Scan the records and identify every line in which the string "done" occurs, then return those lines.
Provided data Start Marker
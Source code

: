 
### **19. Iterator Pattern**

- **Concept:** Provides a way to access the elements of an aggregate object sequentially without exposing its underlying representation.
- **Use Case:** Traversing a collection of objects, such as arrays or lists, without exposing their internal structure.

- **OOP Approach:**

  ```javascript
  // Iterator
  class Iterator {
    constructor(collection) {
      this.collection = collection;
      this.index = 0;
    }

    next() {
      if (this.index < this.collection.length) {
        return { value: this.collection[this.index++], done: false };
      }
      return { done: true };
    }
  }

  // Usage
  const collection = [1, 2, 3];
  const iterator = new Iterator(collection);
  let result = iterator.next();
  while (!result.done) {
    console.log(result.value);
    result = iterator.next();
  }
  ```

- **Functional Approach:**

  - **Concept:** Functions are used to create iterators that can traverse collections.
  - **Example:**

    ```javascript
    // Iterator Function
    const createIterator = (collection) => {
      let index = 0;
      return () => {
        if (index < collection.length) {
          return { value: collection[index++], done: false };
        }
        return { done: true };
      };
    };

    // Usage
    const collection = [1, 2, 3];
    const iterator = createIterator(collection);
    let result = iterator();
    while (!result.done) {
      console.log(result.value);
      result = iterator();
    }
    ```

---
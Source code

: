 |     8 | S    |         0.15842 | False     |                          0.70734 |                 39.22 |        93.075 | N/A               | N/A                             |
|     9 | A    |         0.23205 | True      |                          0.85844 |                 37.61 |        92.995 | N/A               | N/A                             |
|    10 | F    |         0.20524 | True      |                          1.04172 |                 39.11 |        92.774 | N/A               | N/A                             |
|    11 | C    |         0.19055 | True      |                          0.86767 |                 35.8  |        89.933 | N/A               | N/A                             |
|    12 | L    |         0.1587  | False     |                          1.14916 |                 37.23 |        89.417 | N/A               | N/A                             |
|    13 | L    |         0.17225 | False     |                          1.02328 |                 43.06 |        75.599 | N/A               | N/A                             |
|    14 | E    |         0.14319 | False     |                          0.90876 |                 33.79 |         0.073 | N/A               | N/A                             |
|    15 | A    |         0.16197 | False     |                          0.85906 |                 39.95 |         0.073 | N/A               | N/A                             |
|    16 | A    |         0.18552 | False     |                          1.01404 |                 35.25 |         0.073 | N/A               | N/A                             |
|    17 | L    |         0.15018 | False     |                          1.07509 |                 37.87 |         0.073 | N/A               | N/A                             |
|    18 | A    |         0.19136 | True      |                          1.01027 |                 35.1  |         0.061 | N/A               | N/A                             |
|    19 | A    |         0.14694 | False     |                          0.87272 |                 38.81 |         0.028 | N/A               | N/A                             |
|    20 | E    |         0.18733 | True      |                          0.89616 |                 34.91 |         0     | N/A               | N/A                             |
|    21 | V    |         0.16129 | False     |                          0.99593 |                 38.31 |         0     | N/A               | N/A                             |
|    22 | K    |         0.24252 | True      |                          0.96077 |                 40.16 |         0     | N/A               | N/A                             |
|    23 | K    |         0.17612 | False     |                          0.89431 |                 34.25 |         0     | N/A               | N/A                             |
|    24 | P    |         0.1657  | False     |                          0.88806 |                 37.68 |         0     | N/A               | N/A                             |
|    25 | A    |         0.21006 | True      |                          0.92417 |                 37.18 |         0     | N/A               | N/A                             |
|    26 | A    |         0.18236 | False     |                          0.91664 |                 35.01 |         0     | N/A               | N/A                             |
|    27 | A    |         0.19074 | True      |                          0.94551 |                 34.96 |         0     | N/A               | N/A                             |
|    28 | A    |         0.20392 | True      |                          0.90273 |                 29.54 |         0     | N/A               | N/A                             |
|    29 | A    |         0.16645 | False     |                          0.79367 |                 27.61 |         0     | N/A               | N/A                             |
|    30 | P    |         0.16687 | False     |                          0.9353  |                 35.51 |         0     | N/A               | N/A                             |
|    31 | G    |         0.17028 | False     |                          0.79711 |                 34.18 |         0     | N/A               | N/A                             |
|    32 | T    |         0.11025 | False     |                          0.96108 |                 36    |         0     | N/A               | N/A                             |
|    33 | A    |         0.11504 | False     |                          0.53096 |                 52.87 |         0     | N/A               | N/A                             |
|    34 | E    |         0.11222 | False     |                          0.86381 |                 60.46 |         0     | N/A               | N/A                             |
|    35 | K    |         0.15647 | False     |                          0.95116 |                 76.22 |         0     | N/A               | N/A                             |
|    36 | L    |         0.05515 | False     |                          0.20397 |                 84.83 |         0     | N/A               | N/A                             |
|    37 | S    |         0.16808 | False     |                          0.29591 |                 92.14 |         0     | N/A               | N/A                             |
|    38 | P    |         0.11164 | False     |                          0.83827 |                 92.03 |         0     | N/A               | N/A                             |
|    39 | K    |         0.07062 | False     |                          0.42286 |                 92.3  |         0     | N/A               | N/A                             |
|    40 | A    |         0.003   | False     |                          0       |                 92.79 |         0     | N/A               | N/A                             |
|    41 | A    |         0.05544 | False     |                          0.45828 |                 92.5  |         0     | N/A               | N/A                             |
Provided data End Marker
● Your response:
        return { value: this.collection[this.index++], done: false };
      return { done: true };
  while (!result.done) {
          return { value: collection[index++], done: false };
        return { done: true };
    while (!result.done) {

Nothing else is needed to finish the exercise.